Source: Ramirez agrees to six-year, $70 million contract with Marlins

ORLANDO, Fla. -- The Florida Marlins and shortstop Hanley Ramirez agreed on a contract extension for six years and $70 million, according to a source who spoke with ESPNdeportes.com.

"It's a very convenient agreement for both parties," said the source Friday night on condition of anonymity. "Hanley secures his financial future and the Marlins secure one of the most complete players in baseball for a relatively good price."

The contract will be finalized after Ramirez passes the customary physical.

An official announcement is expected to come as early as next week, according to Florida media reports.

The Marlins have a $21 million payroll this season. Ramirez's extension is the biggest contract in franchise history.

"We have something, but we're working out the details," Ramirez told ESPNdeportes.com on Friday. "We'll have good news very soon."

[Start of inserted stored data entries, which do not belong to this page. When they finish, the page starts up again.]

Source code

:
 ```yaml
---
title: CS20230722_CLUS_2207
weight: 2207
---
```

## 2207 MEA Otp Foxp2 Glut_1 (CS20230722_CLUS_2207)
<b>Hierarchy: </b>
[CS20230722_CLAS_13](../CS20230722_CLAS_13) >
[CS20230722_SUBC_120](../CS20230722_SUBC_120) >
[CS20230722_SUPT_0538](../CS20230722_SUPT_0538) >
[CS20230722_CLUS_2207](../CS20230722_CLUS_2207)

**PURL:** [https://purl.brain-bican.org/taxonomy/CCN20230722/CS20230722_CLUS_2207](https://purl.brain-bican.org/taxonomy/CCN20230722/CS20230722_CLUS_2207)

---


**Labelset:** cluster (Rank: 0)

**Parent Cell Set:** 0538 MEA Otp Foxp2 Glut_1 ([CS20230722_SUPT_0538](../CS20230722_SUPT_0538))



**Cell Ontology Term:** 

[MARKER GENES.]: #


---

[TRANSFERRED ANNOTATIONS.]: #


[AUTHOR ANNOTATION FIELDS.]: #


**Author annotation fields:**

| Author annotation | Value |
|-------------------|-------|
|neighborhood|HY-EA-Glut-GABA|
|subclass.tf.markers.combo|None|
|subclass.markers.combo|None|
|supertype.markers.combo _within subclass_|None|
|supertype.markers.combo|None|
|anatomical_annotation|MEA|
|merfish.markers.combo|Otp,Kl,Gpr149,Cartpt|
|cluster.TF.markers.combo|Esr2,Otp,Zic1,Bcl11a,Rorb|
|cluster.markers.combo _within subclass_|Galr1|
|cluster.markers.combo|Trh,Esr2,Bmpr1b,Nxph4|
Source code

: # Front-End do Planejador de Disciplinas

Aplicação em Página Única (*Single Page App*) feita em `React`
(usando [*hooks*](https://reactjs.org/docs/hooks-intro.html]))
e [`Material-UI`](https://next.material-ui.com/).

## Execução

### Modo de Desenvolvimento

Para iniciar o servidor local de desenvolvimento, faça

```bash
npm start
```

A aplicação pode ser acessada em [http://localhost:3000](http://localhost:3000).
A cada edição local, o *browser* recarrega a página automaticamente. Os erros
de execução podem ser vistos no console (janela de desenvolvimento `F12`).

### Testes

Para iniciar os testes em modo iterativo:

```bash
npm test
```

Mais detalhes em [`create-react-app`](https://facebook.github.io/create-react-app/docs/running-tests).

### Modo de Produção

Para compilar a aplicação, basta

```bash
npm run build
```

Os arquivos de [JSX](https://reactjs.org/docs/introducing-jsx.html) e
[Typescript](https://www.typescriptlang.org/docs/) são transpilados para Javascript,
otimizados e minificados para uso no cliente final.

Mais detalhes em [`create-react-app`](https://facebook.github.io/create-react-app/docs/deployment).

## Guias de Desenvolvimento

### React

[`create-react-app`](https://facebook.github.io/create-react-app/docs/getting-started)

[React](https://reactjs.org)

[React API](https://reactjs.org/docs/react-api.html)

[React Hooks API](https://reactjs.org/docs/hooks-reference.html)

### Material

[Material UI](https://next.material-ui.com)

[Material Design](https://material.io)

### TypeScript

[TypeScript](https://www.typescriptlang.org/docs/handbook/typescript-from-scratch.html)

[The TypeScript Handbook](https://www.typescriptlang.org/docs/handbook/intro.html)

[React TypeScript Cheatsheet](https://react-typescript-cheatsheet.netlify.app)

When reporters approached Ramirez before Saturday's game against Washington, he smiled, laughed and waved.

"No comment, no comment," he said.

Ramirez, whom the Marlins obtained in the trade that sent Josh Beckett and Mike Lowell to the Boston Red Sox, is earning $439,000 this season.

Ramirez would have been eligible for arbitration after this season and would likely have earned a significant pay raise. He was National League Rookie of the Year in 2006 and hit .332 last season with 52 stolen bases and 212 hits last season -- second only to NL MVP runner-up Matt Holliday.

As of Saturday morning, he was hitting .336 with eight home runs and 21 RBIs in 35 games.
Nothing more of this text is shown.